Истолкованием поэтов занимались и Сократ, и его противники софисты, если можно верить Платону. Важнее то, что вся платоновская диалектика у самого Платона
определенно выражалась через проблематику письменности и что она и внутри происходящего диалога нередко принимала явно герменевтический характер; неважно, чем вводился диалектический диалог — мифической традицией через жрецов или жриц, поучением Диотимы или только констатацией,— древние совершенно не заботились о нашем понимании и потому оставили нас беспомощными перед их текстами, как перед сказками. Нужно было бы взвесить и противоположное: в какой степени именно у Платона его собственные мифы относятся к диалектике, насколько они сами имеют характер толкования. Таким образом, конструкция платоновской герменевтики, предложенная Германом Гундертом 5, могла бы быть здесь в высшей степени поучительной.
Но еще важнее Платон как предмет герменевтического размышления. Ведь форма диалога как произведения искусства в трудах Платона занимает своеобразное место где-то посредине между подобием драматической поэмы и аутентичностью учебного сочинения. Последние десятилетия в этом отношении характеризовались высоким герменевтическим сознанием, и даже Страус в своих работах поразил нас некоторыми блестящими опытами расшифровки смысловых отношений, скрытых в платоновских диалогах. Как бы много ни помогали нам формальный анализ и другие методы, но по сути дела герменевтической основой здесь является наше собственное отношение к реальным проблемам, о которых идет речь у Платона. И платоновскую искусную иронию понимает лишь тот (как всякую иронию), кто действительно понимает Платона. Следствием такого положения дел является то, что подобные расшифрованные толкования остаются «сомнительными». Их «истина» не «объективно» обнаруживается, а выступает тем реальным соглашением, которым нас связывает интерпретированный текст.

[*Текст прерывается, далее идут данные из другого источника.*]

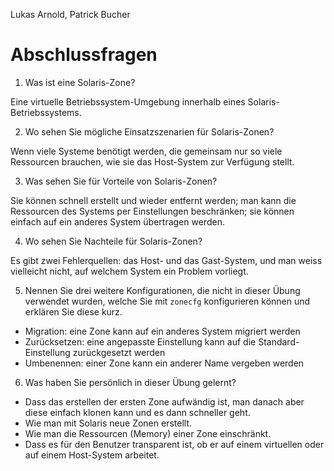 Lukas Arnold, Patrick Bucher

# Abschlussfragen

1. Was ist eine Solaris-Zone?

Eine virtuelle Betriebssystem-Umgebung innerhalb eines Solaris-Betriebssystems.

2. Wo sehen Sie mögliche Einsatzszenarien für Solaris-Zonen?

Wenn viele Systeme benötigt werden, die gemeinsam nur so viele Ressourcen
brauchen, wie sie das Host-System zur Verfügung stellt.

3. Was sehen Sie für Vorteile von Solaris-Zonen?

Sie können schnell erstellt und wieder entfernt werden; man kann die Ressourcen
des Systems per Einstellungen beschränken; sie können einfach auf ein anderes
System übertragen werden.

4. Wo sehen Sie Nachteile für Solaris-Zonen?

Es gibt zwei Fehlerquellen: das Host- und das Gast-System, und man weiss
vielleicht nicht, auf welchem System ein Problem vorliegt.

5. Nennen Sie drei weitere Konfigurationen, die nicht in dieser Übung verwendet
wurden, welche Sie mit `zonecfg` konfigurieren können und erklären Sie diese
kurz.

- Migration: eine Zone kann auf ein anderes System migriert werden
- Zurücksetzen: eine angepasste Einstellung kann auf die Standard-Einstellung
  zurückgesetzt werden
- Umbenennen: einer Zone kann ein anderer Name vergeben werden

6. Was haben Sie persönlich in dieser Übung gelernt?

- Dass das erstellen der ersten Zone aufwändig ist, man danach aber diese
  einfach klonen kann und es dann schneller geht.
- Wie man mit Solaris neue Zonen erstellt.
- Wie man die Ressourcen (Memory) einer Zone einschränkt.
- Dass es für den Benutzer transparent ist, ob er auf einem virtuellen oder auf
  einem Host-System arbeitet.
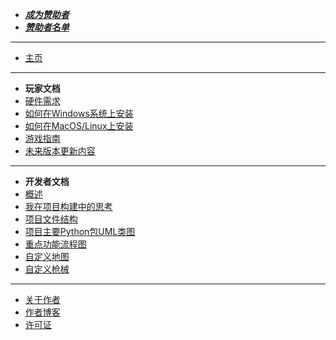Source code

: - [***成为赞助者***](/support.md)
- [***赞助者名单***](/supporter.md)
---
- [主页](/README.md)
---
- **玩家文档**
- [硬件需求](/Player/require.md)
- [如何在Windows系统上安装](/Player/open_windows.md)
- [如何在MacOS/Linux上安装](/Player/open_unix.md)
- [游戏指南](/Player/how_to_play.md)
- [未来版本更新内容](/Player/future.md)
---
- **开发者文档**
- [概述](/Develop/README.md)
- [我在项目构建中的思考](/Develop/design/tking.md)
- [项目文件结构](/Develop/struct.md)
- [项目主要Python包UML类图](Develop/UML/index.md)
- [重点功能流程图](Develop/flow/index.md)
- [自定义地图](/Develop/map/README.md)
- [自定义枪械](/Develop/thing/README.md)
---
- [关于作者](/anther.md)
- [作者博客](https://www.peler.top)
- [许可证](/LICENSE.md)
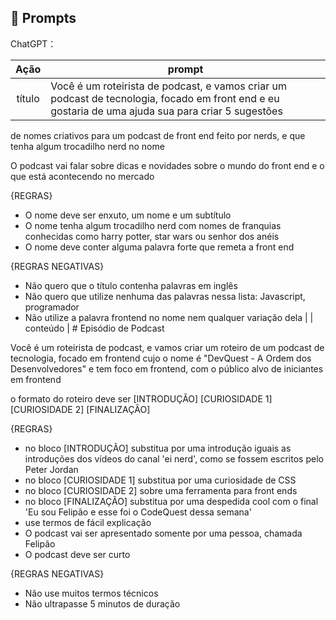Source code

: ## 🧠 Prompts


ChatGPT：

|   Ação   | prompt                                                                                                                                                                                                                                                                         |
| :------: | ------------------------------------------------------------------------------------------------------------------------------------------------------------------------------------------------------------------------------------------------------------------------------ |
|  título  | Você é um roteirista de podcast, e vamos criar um podcast de tecnologia, focado em front end e eu gostaria de uma ajuda sua para criar 5 sugestões
de nomes criativos para um podcast de front end feito por nerds, e que tenha algum trocadilho nerd no nome

O podcast vai falar sobre dicas e novidades sobre o mundo do front end e o que está acontecendo no mercado

{REGRAS}

- O nome deve ser enxuto, um nome e um subtítulo
- O nome tenha algum trocadilho nerd com nomes de franquias conhecidas como harry potter, star wars ou senhor dos anéis
- O nome deve conter alguma palavra forte que remeta a front end

{REGRAS NEGATIVAS}

- Não quero que o título contenha palavras em inglês
- Não quero que utilize nenhuma das palavras nessa lista: Javascript, programador
- Não utilize a palavra frontend no nome nem qualquer variação dela
                                                          |
| conteúdo | # Episódio de Podcast

Você é um roteirista de podcast, e vamos criar um  roteiro de um podcast de tecnologia, focado em frontend cujo o nome é "DevQuest - A Ordem dos Desenvolvedores" e tem foco em frontend,  com o público alvo de iniciantes em frontend

o formato do roteiro deve ser
[INTRODUÇÃO]
[CURIOSIDADE 1]
[CURIOSIDADE 2]
[FINALIZAÇÃO]

{REGRAS}

- no bloco [INTRODUÇÃO] substitua por uma introdução iguais as introduções dos vídeos do canal 'ei nerd', como se fossem escritos pelo Peter Jordan
- no bloco [CURIOSIDADE 1] substitua por uma curiosidade de CSS
- no bloco [CURIOSIDADE 2] sobre uma ferramenta para front ends
- no bloco [FINALIZAÇÃO] substitua por uma despedida cool com o final 'Eu sou Felipão e esse foi o CodeQuest dessa semana'
- use termos de fácil explicação
- O podcast vai ser apresentado somente por uma pessoa, chamada Felipão
- O podcast deve ser curto

{REGRAS NEGATIVAS}

- Não use muitos termos técnicos
- Não ultrapasse 5 minutos de duração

Здесь Страус косвенным образом делает дальнейший важный вклад в герменевтическую теорию, исследовав особую проблему, а именно вопрос о том, насколько надо принимать во внимание при понимании текстов сознательную маскировку истинного мнения под влиянием угрозы преследования со стороны власть имущих или церкви 56. Изучение Маймонида, Галеви и Спинозы и давало повод к такому способу рассмотрения. Я не могу сомневаться в толкованиях, которые привел Страус,— они в значительной степени ясны,— но я могу высказать противоположное суждение, которое, возможно, правомочно в этих случаях, но совершенно неоправданно в других слу-
20*
чаях — например, в случае Платона. Но являются ли сознательное притворство, маскировка и сокрытие собственного мнения действительно редким экстремальным случаем в частой, даже всеобщей нормальной ситуации? Точно так же, как преследование (власть имущими или церковниками, инквизицией и т. п.) является лишь экстремальным случаем — по сравнению с сознательным или невольным давлением, которое оказывает и общественность на человеческое мышление. Только в том случае, когда непрерывный переход от одного к другому совершенно осознан, можно рассчитать ту герменевтическую трудность, которую понял Страус. Как же можно иначе прийти от искажения к однозначному истолкованию. Так, например, когда у какого-то писателя находят противоречивое высказывание, которое скрыто и случайно, как считает Страус, то это отнюдь не значит, что мы должны принимать данное высказывание за высказывание его истинного мнения. Всегда также имеет место неосознанный конформизм человеческого духа, который считает очевидное для всех действительно истинным. И есть, наоборот, неосознанное стремление испробовать крайние возможности, хотя их не всегда можно соединить с когерентным целым. Экспериментальный экстремизм Ницше — неопровержимое тому свидетельство. Хотя противоречивость и является превосходным критерием в герменевтике.